我相信我有最好的答案。 我的结果比神秘的快得多。 它们只需要SSE2,但可以利用SSE3,SSE4,AVX甚至AVX2(如果有的话)。 您不必更改任何代码。 你只需要重新编译。

我跑了三个尺寸:8008,64000和2560 * 1920 = 4915200.我尝试了几种不同的版本。 我列出了下面最重要的一些。 函数vectorize8_unroll2是神秘的功能。 我做了一个名为vectorize8_unroll2_parallel的改进版本。 函数vec16_loop_unroll2_fixvec16_loop_unroll2_parallel_fix是我的函数,我认为它比神秘的更好。 如果使用AVX进行编译,这些函数将自动使用AVX,但在SSE4甚至SSE2上都能正常工作

另外,你写道“W * H总是可被8整除,大多数时候W和H可以被8整除”。 所以我们不能假设在所有情况下W * H都可被16整除。 神秘的函数vectorize8_unroll2有一个错误,当大小不是16的倍数时(在他的代码中尝试大小= 8008,你会明白我的意思)。 我的代码没有这样的错误。
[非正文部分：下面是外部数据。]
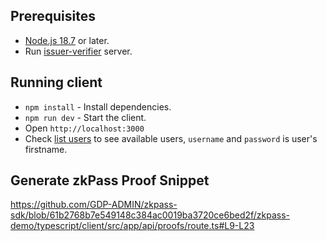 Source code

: ## Prerequisites

- [Node.js 18.7](https://nodejs.org/en) or later.
- Run [issuer-verifier](../issuer-verifier/README.md) server.

## Running client

- `npm install` - Install dependencies.
- `npm run dev` - Start the client.
- Open `http://localhost:3000`
- Check [list users](../issuer-verifier/public/verifier/users.json) to see available users, `username` and `password` is user's firstname.

## Generate zkPass Proof Snippet

https://github.com/GDP-ADMIN/zkpass-sdk/blob/61b2768b7e549148c384ac0019ba3720ce6bed2f/zkpass-demo/typescript/client/src/app/api/proofs/route.ts#L9-L23
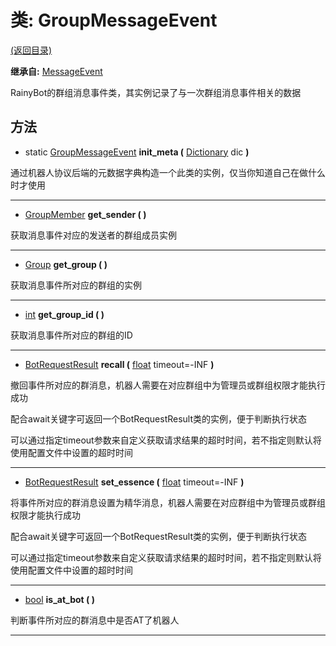 # 类: GroupMessageEvent  
[(返回目录)](README.md)  
  
**继承自:** [MessageEvent](MessageEvent.md)  
  
RainyBot的群组消息事件类，其实例记录了与一次群组消息事件相关的数据  
  
## 方法 
  
- static [GroupMessageEvent](GroupMessageEvent.md) **init_meta (** [Dictionary](https://docs.godotengine.org/en/latest/classes/class_dictionary.html) dic **)**  
  
通过机器人协议后端的元数据字典构造一个此类的实例，仅当你知道自己在做什么时才使用  
  
---  
  
-  [GroupMember](GroupMember.md) **get_sender ( )**  
  
获取消息事件对应的发送者的群组成员实例  
  
---  
  
-  [Group](Group.md) **get_group ( )**  
  
获取消息事件所对应的群组的实例  
  
---  
  
-  [int](https://docs.godotengine.org/en/latest/classes/class_int.html) **get_group_id ( )**  
  
获取消息事件所对应的群组的ID  
  
---  
  
-  [BotRequestResult](BotRequestResult.md) **recall (** [float](https://docs.godotengine.org/en/latest/classes/class_float.html) timeout=-INF **)**  
  
撤回事件所对应的群消息，机器人需要在对应群组中为管理员或群组权限才能执行成功   
  
配合await关键字可返回一个BotRequestResult类的实例，便于判断执行状态   
  
可以通过指定timeout参数来自定义获取请求结果的超时时间，若不指定则默认将使用配置文件中设置的超时时间  
  
---  
  
-  [BotRequestResult](BotRequestResult.md) **set_essence (** [float](https://docs.godotengine.org/en/latest/classes/class_float.html) timeout=-INF **)**  
  
将事件所对应的群消息设置为精华消息，机器人需要在对应群组中为管理员或群组权限才能执行成功   
  
配合await关键字可返回一个BotRequestResult类的实例，便于判断执行状态   
  
可以通过指定timeout参数来自定义获取请求结果的超时时间，若不指定则默认将使用配置文件中设置的超时时间  
  
---  
  
-  [bool](https://docs.godotengine.org/en/latest/classes/class_bool.html) **is_at_bot ( )**  
  
判断事件所对应的群消息中是否AT了机器人  
  
---  
  


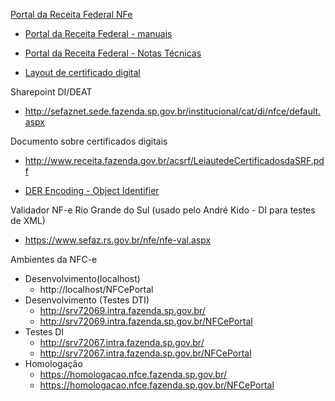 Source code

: [Portal da Receita Federal NFe](http://www.nfe.fazenda.gov.br/portal/principal.aspx)

* [Portal da Receita Federal - manuais](http://www.nfe.fazenda.gov.br/portal/listaConteudo.aspx?tipoConteudo=ndIjl+iEFdE=)

* [Portal da Receita Federal - Notas Técnicas](http://www.nfe.fazenda.gov.br/portal/listaConteudo.aspx?tipoConteudo=04BIflQt1aY=)

* [Layout de certificado digital](http://www.receita.fazenda.gov.br/acsrf/LeiautedeCertificadosdaSRF.pdf)

Sharepoint DI/DEAT

 * http://sefaznet.sede.fazenda.sp.gov.br/institucional/cat/di/nfce/default.aspx

Documento sobre certificados digitais

 * http://www.receita.fazenda.gov.br/acsrf/LeiautedeCertificadosdaSRF.pdf

 * [DER Encoding - Object Identifier](http://etc.intra.fazenda.sp.gov.br/sites/cds_equipe/Wiki%20CDS/DER%20Encoding%20-%20Object%20Identifier.aspx)

Validador NF-e Rio Grande do Sul (usado pelo André Kido - DI  para testes de XML)

 * https://www.sefaz.rs.gov.br/nfe/nfe-val.aspx

Ambientes da NFC-e

 * Desenvolvimento(localhost)  
   * http://localhost/NFCePortal
 * Desenvolvimento (Testes DTI)
   * http://srv72069.intra.fazenda.sp.gov.br/
   * http://srv72069.intra.fazenda.sp.gov.br/NFCePortal
 * Testes DI                   
   * http://srv72067.intra.fazenda.sp.gov.br/ 
   * http://srv72067.intra.fazenda.sp.gov.br/NFCePortal
 * Homologação     
   * https://homologacao.nfce.fazenda.sp.gov.br/
   * https://homologacao.nfce.fazenda.sp.gov.br/NFCePortal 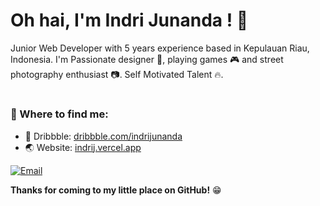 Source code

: # Oh hai, I'm Indri Junanda ! 👋

Junior Web Developer with 5 years experience based in Kepulauan Riau, Indonesia. I'm Passionate designer 🎨, playing games 🎮 and street photography enthusiast 📷. Self Motivated Talent  🔥.

#

### 💬 Where to find me:
- 🏀 Dribbble: <a href="//dribbble.com/indrijunanda">dribbble.com/indrijunanda</a>
- 🌏 Website: <a href="//indrij.vercel.app/">indrij.vercel.app</a>

[![Email](https://img.shields.io/badge/--gmail?label=Email&logo=gmail&style=social)](mailto:ind.junanda@gmail.com)

__Thanks for coming to my little place on GitHub!__ 😁
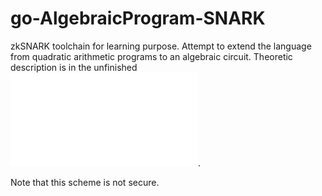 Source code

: # go-AlgebraicProgram-SNARK
zkSNARK toolchain for learning purpose.
Attempt to extend the language from quadratic arithmetic programs to
an algebraic circuit.
Theoretic description is in the unfinished ![PDF](algebraicProgramSNARK.pdf).

Note that this scheme is not secure.
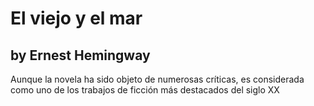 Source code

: <h1>El viejo y el mar</h1>
<h2>by Ernest Hemingway</h2>
<p>Aunque la novela ha sido objeto de numerosas críticas, es considerada como uno de los trabajos de ficción más destacados del siglo XX</p> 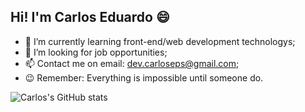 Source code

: ## Hi! I'm Carlos Eduardo 😄

- 🌱 I’m currently learning front-end/web development technologys;
- 💼 I’m looking for job opportunities;
- 📫 Contact me on email: dev.carloseps@gmail.com;
- 😉 Remember: Everything is impossible until someone do.


![Carlos's GitHub stats](https://github-readme-stats.vercel.app/api?username=carloseps&show_icons=true&theme=radical)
我正在使用Ander Fog的vectorclass进行矢量化。 它不是lib或dll文件。 它只是一些头文件。 我使用OpenMP进行并行化。 以下是一些结果:

Intel Xeon E5630 @2.53GHz (supports upto SSE4.2)    
size 8008, size2 8032, iterations 1000000

                        default_loop time: 7.935 seconds, diff 0.000000
                  vectorize8_unroll2 time: 1.875 seconds, diff 0.000000
              vec16_loop_unroll2_fix time: 1.878 seconds, diff 0.000000
         vectorize8_unroll2_parallel time: 1.253 seconds, diff 0.000000
     vec16_loop_unroll2_parallel_fix time: 1.151 seconds, diff 0.000000

size 64000, size2 64000, iterations 100000
                        default_loop time: 6.387 seconds, diff 0.000000
                  vectorize8_unroll2 time: 1.875 seconds, diff 0.000000
              vec16_loop_unroll2_fix time: 2.195 seconds, diff 0.000000
         vectorize8_unroll2_parallel time: 0.439 seconds, diff 0.000000
     vec16_loop_unroll2_parallel_fix time: 0.432 seconds, diff 0.000000

size 4915200, size2 4915200, iterations 1000
                        default_loop time: 5.125 seconds, diff 0.000000
                  vectorize8_unroll2 time: 3.496 seconds, diff 0.000000
              vec16_loop_unroll2_fix time: 3.490 seconds, diff 0.000000
         vectorize8_unroll2_parallel time: 3.119 seconds, diff 0.000000
     vec16_loop_unroll2_parallel_fix time: 3.127 seconds, diff 0.000000

编辑:我在本答案结尾处使用GCC在AVX系统上添加了结果。

下面是代码。 代码看起来很长,因为我做了很多交叉检查并测试了很多变化。 http://www.agner.org/optimize/#vectorclass下载vectorclass。 将头文件(vectorclass.h,instrset.h,vectorf128.h,vectorf256.h,vectorf256e.h,vectori128.h,vectori256.h,vectori256e.h)复制到编译目录中。 在C ++ / CommandLine下添加/ D__SSE4_2__。 在发布模式下编译。 如果您有一个带AVX的CPU,那么请改为/ arch:AVX。 在C ++专业/语言下添加OpenMP支持。

In GCC
SSE4.2: g++ foo.cpp -o foo_gcc -O3 -mSSE4.2 -fopenmp
AVX: g++ foo.cpp -o foo_gcc -O3 -mavx -fopenmp

在下面的代码中,函数vec16_loop_unroll2_parallel要求数组为32的倍数。您可以将数组大小更改为32的倍数(即size2指的是)或者如果不可能,则可以使用函数vec16_loop_unroll2_parallel_fix这种限制。 反正它一样快。

#include <stdio.h>
#include "vectorclass.h"
#include "omp.h"

#define ROUND_DOWN(x, s) ((x) & ~((s)-1))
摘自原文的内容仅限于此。